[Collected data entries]
=== Begin Enclosure ===

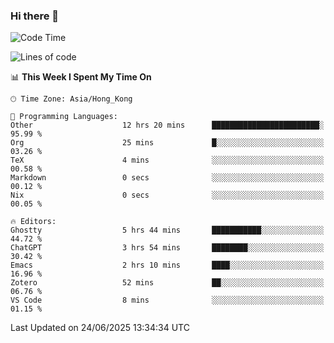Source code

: ### Hi there 👋

<!--
**nicehiro/nicehiro** is a ✨ _special_ ✨ repository because its `README.md` (this file) appears on your GitHub profile.

Here are some ideas to get you started:

- 🔭 I’m currently working on ...
- 🌱 I’m currently learning ...
- 👯 I’m looking to collaborate on ...
- 🤔 I’m looking for help with ...
- 💬 Ask me about ...
- 📫 How to reach me: ...
- 😄 Pronouns: ...
- ⚡ Fun fact: ...
-->

<!--START_SECTION:waka-->
![Code Time](http://img.shields.io/badge/Code%20Time-748%20hrs%2054%20mins-blue)

![Lines of code](https://img.shields.io/badge/From%20Hello%20World%20I%27ve%20Written-1.7%20million%20lines%20of%20code-blue)

📊 **This Week I Spent My Time On** 

```text
🕑︎ Time Zone: Asia/Hong_Kong

💬 Programming Languages: 
Other                    12 hrs 20 mins      ████████████████████████░   95.99 % 
Org                      25 mins             █░░░░░░░░░░░░░░░░░░░░░░░░   03.26 % 
TeX                      4 mins              ░░░░░░░░░░░░░░░░░░░░░░░░░   00.58 % 
Markdown                 0 secs              ░░░░░░░░░░░░░░░░░░░░░░░░░   00.12 % 
Nix                      0 secs              ░░░░░░░░░░░░░░░░░░░░░░░░░   00.05 % 

🔥 Editors: 
Ghostty                  5 hrs 44 mins       ███████████░░░░░░░░░░░░░░   44.72 % 
ChatGPT                  3 hrs 54 mins       ████████░░░░░░░░░░░░░░░░░   30.42 % 
Emacs                    2 hrs 10 mins       ████░░░░░░░░░░░░░░░░░░░░░   16.96 % 
Zotero                   52 mins             ██░░░░░░░░░░░░░░░░░░░░░░░   06.76 % 
VS Code                  8 mins              ░░░░░░░░░░░░░░░░░░░░░░░░░   01.15 % 
```


 Last Updated on 24/06/2025 13:34:34 UTC
<!--END_SECTION:waka-->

=== End Enclosure ===

[Required work]:
All of the entries above should be copied exactly, with the images left out.

[Result]:
Source code

: ### Hi there 👋

<!--
**nicehiro/nicehiro** is a ✨ _special_ ✨ repository because its `README.md` (this file) appears on your GitHub profile.

Here are some ideas to get you started:

- 🔭 I’m currently working on ...
- 🌱 I’m currently learning ...
- 👯 I’m looking to collaborate on ...
- 🤔 I’m looking for help with ...
- 💬 Ask me about ...
- 📫 How to reach me: ...
- 😄 Pronouns: ...
- ⚡ Fun fact: ...
-->

<!--START_SECTION:waka-->
![Code Time](http://img.shields.io/badge/Code%20Time-748%20hrs%2054%20mins-blue)

![Lines of code](https://img.shields.io/badge/From%20Hello%20World%20I%27ve%20Written-1.7%20million%20lines%20of%20code-blue)

📊 **This Week I Spent My Time On** 

```text
🕑︎ Time Zone: Asia/Hong_Kong

💬 Programming Languages: 
Other                    12 hrs 20 mins      ████████████████████████░   95.99 % 
Org                      25 mins             █░░░░░░░░░░░░░░░░░░░░░░░░   03.26 % 
TeX                      4 mins              ░░░░░░░░░░░░░░░░░░░░░░░░░   00.58 % 
Markdown                 0 secs              ░░░░░░░░░░░░░░░░░░░░░░░░░   00.12 % 
Nix                      0 secs              ░░░░░░░░░░░░░░░░░░░░░░░░░   00.05 % 

🔥 Editors: 
Ghostty                  5 hrs 44 mins       ███████████░░░░░░░░░░░░░░   44.72 % 
ChatGPT                  3 hrs 54 mins       ████████░░░░░░░░░░░░░░░░░   30.42 % 
Emacs                    2 hrs 10 mins       ████░░░░░░░░░░░░░░░░░░░░░   16.96 % 
Zotero                   52 mins             ██░░░░░░░░░░░░░░░░░░░░░░░   06.76 % 
VS Code                  8 mins              ░░░░░░░░░░░░░░░░░░░░░░░░░   01.15 % 
```


 Last Updated on 24/06/2025 13:34:34 UTC
<!--END_SECTION:waka-->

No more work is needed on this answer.